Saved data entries
((

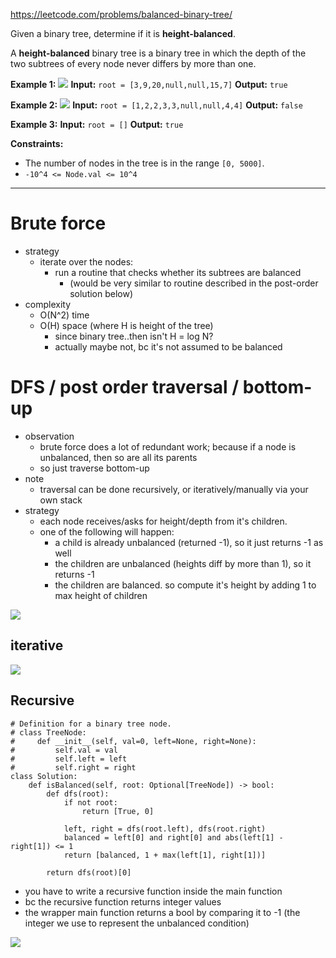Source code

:https://leetcode.com/problems/balanced-binary-tree/

Given a binary tree, determine if it is **height-balanced**.

A **height-balanced** binary tree is a binary tree in which the depth of the two subtrees of every node never differs by more than one.

**Example 1:**
![](../../!assets/attachments/Pasted%20image%2020240224220659.png)
**Input:** `root = [3,9,20,null,null,15,7]`
**Output:** `true`

**Example 2:**
![](../../!assets/attachments/Pasted%20image%2020240224220708.png)
**Input:** `root = [1,2,2,3,3,null,null,4,4]`
**Output:** `false`

**Example 3:**
**Input:** `root = []`
**Output:** `true`

**Constraints:**
- The number of nodes in the tree is in the range `[0, 5000]`.
- `-10^4 <= Node.val <= 10^4`

---

# Brute force
- strategy
	- iterate over the nodes:
		- run a routine that checks whether its subtrees are balanced
			- (would be very similar to routine described in the post-order solution below)
- complexity
	- O(N^2) time
	- O(H) space (where H is height of the tree)
		- since binary tree..then isn't H = log N?
		- actually maybe not, bc it's not assumed to be balanced



# DFS / post order traversal / bottom-up
- observation
	- brute force does a lot of redundant work; because if a node is unbalanced, then so are all its parents
	- so just traverse bottom-up
- note
	- traversal can be done recursively, or iteratively/manually via your own stack
- strategy
	- each node receives/asks for height/depth from it's children.
	- one of the following will happen:
		- a child is already unbalanced (returned -1), so it just returns -1 as well
		- the children are unbalanced (heights diff by more than 1), so it returns -1
		- the children are balanced. so compute it's height by adding 1 to max height of children

![](../../!assets/attachments/Pasted%20image%2020240224221009.png)



## iterative
![](../../!assets/attachments/Pasted%20image%2020240224221025.png)


## Recursive

```
# Definition for a binary tree node.
# class TreeNode:
#     def __init__(self, val=0, left=None, right=None):
#         self.val = val
#         self.left = left
#         self.right = right
class Solution:
    def isBalanced(self, root: Optional[TreeNode]) -> bool:
        def dfs(root):
            if not root:
                return [True, 0]

            left, right = dfs(root.left), dfs(root.right)
            balanced = left[0] and right[0] and abs(left[1] - right[1]) <= 1
            return [balanced, 1 + max(left[1], right[1])]

        return dfs(root)[0]
```

- you have to write a recursive function inside the main function
- bc the recursive function returns integer values
- the wrapper main function returns a bool by comparing it to -1 (the integer we use to represent the unbalanced condition)


![](../../!assets/attachments/Pasted%20image%2020240224221108.png)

))

## Problem details
Return a copy of every line in the records that includes the string "just".

## Solution to this exercise
	- so just traverse bottom-up
		- a child is already unbalanced (returned -1), so it just returns -1 as well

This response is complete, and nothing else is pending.